The 270-page document contains reports on the singer from more than 12 US states, focusing on her friendship with Martin Luther King, as well as death threats she received and a copyright case involving Yahoo! Groups.
The document, which can be seen here, shows that Franklin was monitored before and during his appearances at civil rights events such as the National Association for the Advancement of Colored People and the Southern Christian Leadership Conference.

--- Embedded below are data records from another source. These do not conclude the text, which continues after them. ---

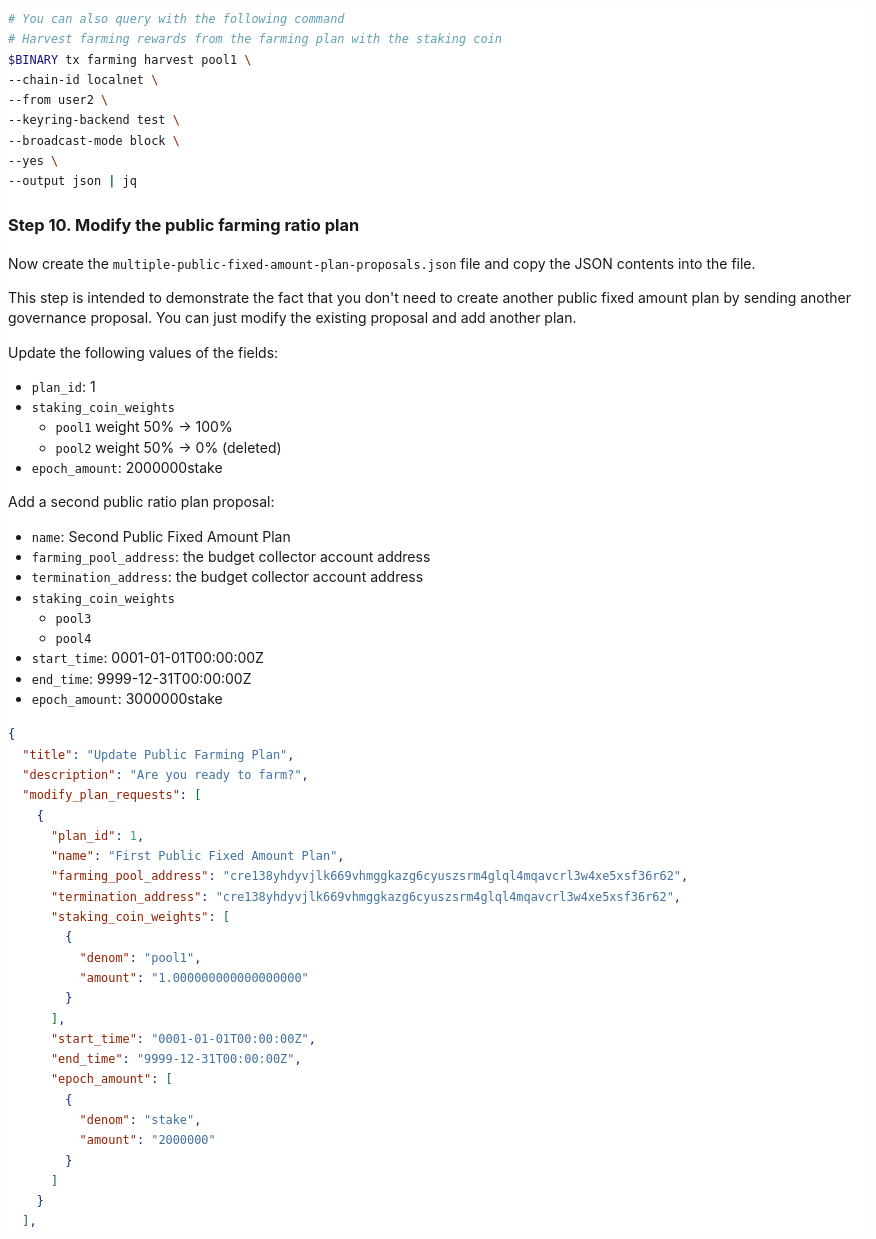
 ```bash
# You can also query with the following command
# Harvest farming rewards from the farming plan with the staking coin
$BINARY tx farming harvest pool1 \
--chain-id localnet \
--from user2 \
--keyring-backend test \
--broadcast-mode block \
--yes \
--output json | jq
```

### Step 10. Modify the public farming ratio plan

Now create the `multiple-public-fixed-amount-plan-proposals.json` file and copy the JSON contents into the file.

This step is intended to demonstrate the fact that you don't need to create another public fixed amount plan by sending another governance proposal. You can just modify the existing proposal and add another plan.

Update the following values of the fields:

- `plan_id`: 1
- `staking_coin_weights`
    - `pool1` weight 50% → 100%
    - `pool2` weight 50% → 0% (deleted)
- `epoch_amount`: 2000000stake

Add a second public ratio plan proposal:

- `name`: Second Public Fixed Amount Plan
- `farming_pool_address`: the budget collector account address
- `termination_address`: the budget collector account address
- `staking_coin_weights`
    - `pool3`
    - `pool4`
- `start_time`: 0001-01-01T00:00:00Z
- `end_time`: 9999-12-31T00:00:00Z
- `epoch_amount`: 3000000stake

```json
{
  "title": "Update Public Farming Plan",
  "description": "Are you ready to farm?",
  "modify_plan_requests": [
    {
      "plan_id": 1,
      "name": "First Public Fixed Amount Plan",
      "farming_pool_address": "cre138yhdyvjlk669vhmggkazg6cyuszsrm4glql4mqavcrl3w4xe5xsf36r62",
      "termination_address": "cre138yhdyvjlk669vhmggkazg6cyuszsrm4glql4mqavcrl3w4xe5xsf36r62",
      "staking_coin_weights": [
        {
          "denom": "pool1",
          "amount": "1.000000000000000000"
        }
      ],
      "start_time": "0001-01-01T00:00:00Z",
      "end_time": "9999-12-31T00:00:00Z",
      "epoch_amount": [
        {
          "denom": "stake",
          "amount": "2000000"
        }
      ]
    }
  ],
```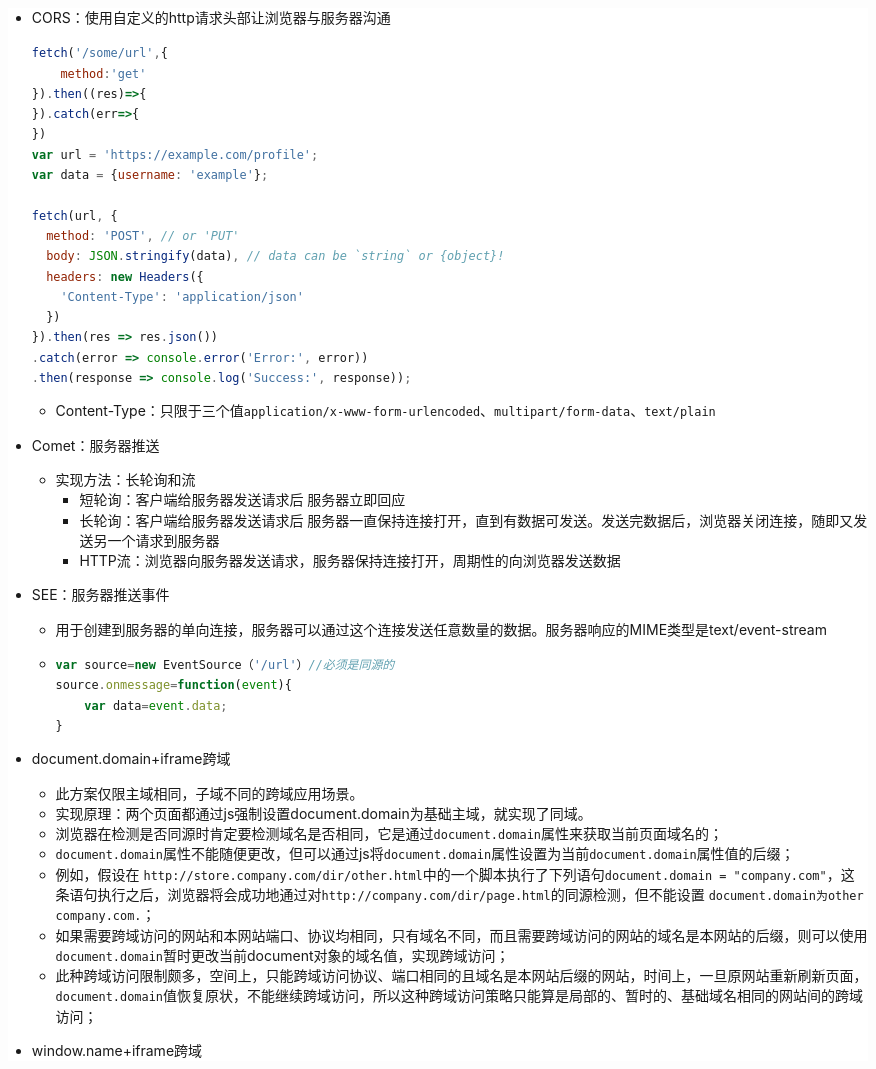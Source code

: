   - CORS：使用自定义的http请求头部让浏览器与服务器沟通

    ```js
    fetch('/some/url',{
        method:'get'
    }).then((res)=>{
    }).catch(err=>{
    })
    var url = 'https://example.com/profile';
    var data = {username: 'example'};
    
    fetch(url, {
      method: 'POST', // or 'PUT'
      body: JSON.stringify(data), // data can be `string` or {object}!
      headers: new Headers({
        'Content-Type': 'application/json'
      })
    }).then(res => res.json())
    .catch(error => console.error('Error:', error))
    .then(response => console.log('Success:', response));
    ```

    - Content-Type：只限于三个值`application/x-www-form-urlencoded`、`multipart/form-data`、`text/plain`

  - Comet：服务器推送

    - 实现方法：长轮询和流
      - 短轮询：客户端给服务器发送请求后 服务器立即回应
      - 长轮询：客户端给服务器发送请求后  服务器一直保持连接打开，直到有数据可发送。发送完数据后，浏览器关闭连接，随即又发送另一个请求到服务器
      - HTTP流：浏览器向服务器发送请求，服务器保持连接打开，周期性的向浏览器发送数据

  - SEE：服务器推送事件

    - 用于创建到服务器的单向连接，服务器可以通过这个连接发送任意数量的数据。服务器响应的MIME类型是text/event-stream

    - ```js
      var source=new EventSource（'/url'）//必须是同源的
      source.onmessage=function(event){
          var data=event.data;
      }
      ```

  - document.domain+iframe跨域

    - 此方案仅限主域相同，子域不同的跨域应用场景。
    - 实现原理：两个页面都通过js强制设置document.domain为基础主域，就实现了同域。
    - 浏览器在检测是否同源时肯定要检测域名是否相同，它是通过`document.domain`属性来获取当前页面域名的；
    - `document.domain`属性不能随便更改，但可以通过js将`document.domain`属性设置为当前`document.domain`属性值的后缀；
    - 例如，假设在 `http://store.company.com/dir/other.html`中的一个脚本执行了下列语句`document.domain = "company.com"`，这条语句执行之后，浏览器将会成功地通过对`http://company.com/dir/page.html`的同源检测，但不能设置 `document.domain为othercompany.com.`；
    - 如果需要跨域访问的网站和本网站端口、协议均相同，只有域名不同，而且需要跨域访问的网站的域名是本网站的后缀，则可以使用`document.domain`暂时更改当前document对象的域名值，实现跨域访问；
    - 此种跨域访问限制颇多，空间上，只能跨域访问协议、端口相同的且域名是本网站后缀的网站，时间上，一旦原网站重新刷新页面，`document.domain`值恢复原状，不能继续跨域访问，所以这种跨域访问策略只能算是局部的、暂时的、基础域名相同的网站间的跨域访问；

  - window.name+iframe跨域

The events took place in the late 1960s in Atlanta (Georgia) and Memphis (Tennessee), respectively, and the FBI described them in the document as “communist infiltration” events.
Elsewhere, Franklin was referenced in a story titled: “Martin Luther King’s Evaluation. Racial Issues,” and notes were made about his participation in a memorial concert planned for the famous activist. After an FBI source said the show would “provide an emotional spark that could ignite race unrest in this area,” the SCLC canceled the event.
A 1973 FBI informant memo about Franklin said: “Since there is no evidence that Ms. Franklin with the activities [del Ejército Negro de Liberación] and in view of her reputation as a singer, it is felt that it would not be in the interest of the Bureau to attempt to interview her.”
The file also reports three death threats made against the singer, including one from a Cook County inmate who tried to extort $1 million from Franklin by posing as an FBI agent.
Three death threats against Franklin are documented, including an attempt by a Cook County Jail inmate to extort $1 million (£860,000) from her by posing as an FBI agent.
Reference is also made to a 2005 copyright infringement case against the moderator Yahoo! Groups, which the FBI considers “the largest unofficial Aretha Franklin fan site” on the Internet.
The culprit, who was never brought to trial, described himself as an “anti-fan” who allegedly sold pirated physical copies of Franklin’s live performances.
Separately, it was revealed last month that The Monkees’ Micky Dolenz is suing the FBI over any records the organization has on the band and its members.
In 1967, an FBI informant attended a concert from the band’s first US tour and filed a report claiming that the concert contained “subliminal messages”. […] represented on the screen which, in the opinion of the [informante]which amounted to ‘left-wing intervention of a political nature’”.
The report went on to describe messages that included “riots in Berkley, anti-American messages about the Vietnam War, race riots in Selma, Alabama, and similar messages that received an unfavorable response from the audience”.
The Monkees file was published in 2011, but heavily edited. In June 2022, Dolenz – the only surviving member of the band – made a Freedom of Information Act request for the entire file, but was unsuccessful.